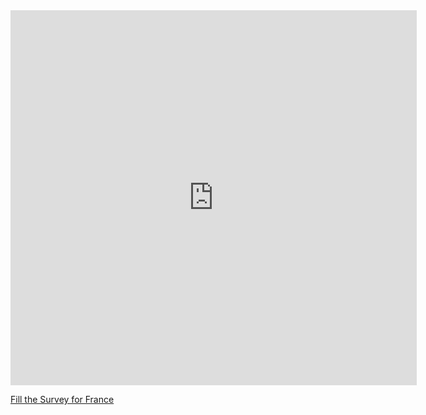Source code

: 

<iframe src="https://covid19.algolysis.com/grafana/d-solo/G_Aw4CrZk/coronasurveys?orgId=1&var-code=FR&var-country=France&from=1583350357211&to=1585942357211&panelId=10" width="650" height="600" frameborder="0"></iframe>

[Fill the Survey for France](https://tinyurl.com/coronasurveysfrance)


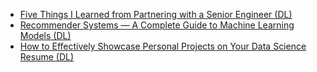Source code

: 
- [Five Things I Learned from Partnering with a Senior Engineer (DL)](https://towardsdatascience.com/5-things-i-learnt-by-pairing-with-a-senior-engineer-for-2-weeks-96150e5c8500)
- [Recommender Systems — A Complete Guide to Machine Learning Models (DL)](https://towardsdatascience.com/recommender-systems-a-complete-guide-to-machine-learning-models-96d3f94ea748)
- [How to Effectively Showcase Personal Projects on Your Data Science Resume (DL)](https://towardsdatascience.com/how-to-effectively-showcase-personal-projects-on-your-data-science-resume-736cbfa1600)
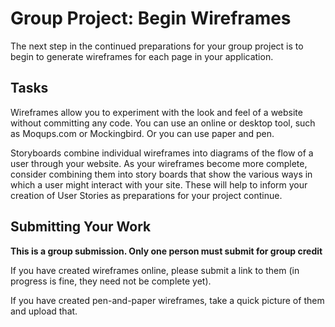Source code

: # Group Project: Begin Wireframes
The next step in the continued preparations for your group project is to begin to generate wireframes for each page in your application.

## Tasks
Wireframes allow you to experiment with the look and feel of a website without committing any code. You can use an online or desktop tool, such as Moqups.com or Mockingbird. Or you can use paper and pen.

Storyboards combine individual wireframes into diagrams of the flow of a user through your website. As your wireframes become more complete, consider combining them into story boards that show the various ways in which a user might interact with your site. These will help to inform your creation of User Stories as preparations for your project continue.

## Submitting Your Work
**This is a group submission. Only one person must submit for group credit**

If you have created wireframes online, please submit a link to them (in progress is fine, they need not be complete yet).

If you have created pen-and-paper wireframes, take a quick picture of them and upload that.
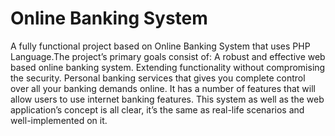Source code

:# Online Banking System
A fully functional project based on Online Banking System that uses PHP Language.The project’s primary goals consist of: A robust and effective web based online banking system. Extending functionality without compromising the security. Personal banking services that gives you complete control over all your banking demands online. It has a number of features that will allow users to use internet banking features. This system as well as the web application’s concept is all clear, it’s the same as real-life scenarios and well-implemented on it.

----

Could you return all lines from the data above that contain the string "website"?

→ Problem solution
Wireframes allow you to experiment with the look and feel of a website without committing any code. You can use an online or desktop tool, such as Moqups.com or Mockingbird. Or you can use paper and pen.
Storyboards combine individual wireframes into diagrams of the flow of a user through your website. As your wireframes become more complete, consider combining them into story boards that show the various ways in which a user might interact with your site. These will help to inform your creation of User Stories as preparations for your project continue.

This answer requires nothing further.